Collected data

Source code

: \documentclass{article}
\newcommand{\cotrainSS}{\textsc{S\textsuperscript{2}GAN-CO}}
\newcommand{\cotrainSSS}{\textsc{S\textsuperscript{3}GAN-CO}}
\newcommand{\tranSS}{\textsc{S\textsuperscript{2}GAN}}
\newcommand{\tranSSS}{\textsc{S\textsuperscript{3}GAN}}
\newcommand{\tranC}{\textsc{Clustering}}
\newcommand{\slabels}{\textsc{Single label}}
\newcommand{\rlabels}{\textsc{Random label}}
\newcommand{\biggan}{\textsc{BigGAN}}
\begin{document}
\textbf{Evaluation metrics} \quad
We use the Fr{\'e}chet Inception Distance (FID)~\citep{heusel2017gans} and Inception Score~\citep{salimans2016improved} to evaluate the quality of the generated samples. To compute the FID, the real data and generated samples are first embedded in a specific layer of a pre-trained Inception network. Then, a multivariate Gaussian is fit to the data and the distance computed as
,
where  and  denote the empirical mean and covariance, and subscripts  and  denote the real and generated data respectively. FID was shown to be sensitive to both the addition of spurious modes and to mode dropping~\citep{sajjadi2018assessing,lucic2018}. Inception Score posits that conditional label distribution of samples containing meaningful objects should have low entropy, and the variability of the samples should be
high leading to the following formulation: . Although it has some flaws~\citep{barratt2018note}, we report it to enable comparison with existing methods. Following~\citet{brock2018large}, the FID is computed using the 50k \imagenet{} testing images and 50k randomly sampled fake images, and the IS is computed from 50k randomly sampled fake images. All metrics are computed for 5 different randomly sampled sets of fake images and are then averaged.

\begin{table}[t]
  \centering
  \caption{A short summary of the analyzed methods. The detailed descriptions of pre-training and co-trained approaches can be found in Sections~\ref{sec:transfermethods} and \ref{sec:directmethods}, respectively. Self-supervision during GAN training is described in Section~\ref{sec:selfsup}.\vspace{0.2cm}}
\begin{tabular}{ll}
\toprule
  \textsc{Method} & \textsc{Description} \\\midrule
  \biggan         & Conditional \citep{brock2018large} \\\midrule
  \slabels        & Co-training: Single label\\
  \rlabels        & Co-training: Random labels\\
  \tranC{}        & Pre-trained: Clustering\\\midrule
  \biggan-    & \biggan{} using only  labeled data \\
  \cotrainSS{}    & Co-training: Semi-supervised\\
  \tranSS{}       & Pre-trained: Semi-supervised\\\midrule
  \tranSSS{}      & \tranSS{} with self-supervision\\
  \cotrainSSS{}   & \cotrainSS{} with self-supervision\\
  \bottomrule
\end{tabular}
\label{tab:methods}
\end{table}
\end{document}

◆ **Problem**
Set down, exactly and only, the lines running from the one holding "short summary of" through the end of the records above, both ends included.

◆ **Task answer**
  \caption{A short summary of the analyzed methods. The detailed descriptions of pre-training and co-trained approaches can be found in Sections~\ref{sec:transfermethods} and \ref{sec:directmethods}, respectively. Self-supervision during GAN training is described in Section~\ref{sec:selfsup}.\vspace{0.2cm}}
\begin{tabular}{ll}
\toprule
  \textsc{Method} & \textsc{Description} \\\midrule
  \biggan         & Conditional \citep{brock2018large} \\\midrule
  \slabels        & Co-training: Single label\\
  \rlabels        & Co-training: Random labels\\
  \tranC{}        & Pre-trained: Clustering\\\midrule
  \biggan-    & \biggan{} using only  labeled data \\
  \cotrainSS{}    & Co-training: Semi-supervised\\
  \tranSS{}       & Pre-trained: Semi-supervised\\\midrule
  \tranSSS{}      & \tranSS{} with self-supervision\\
  \cotrainSSS{}   & \cotrainSS{} with self-supervision\\
  \bottomrule
\end{tabular}
\label{tab:methods}
\end{table}
\end{document}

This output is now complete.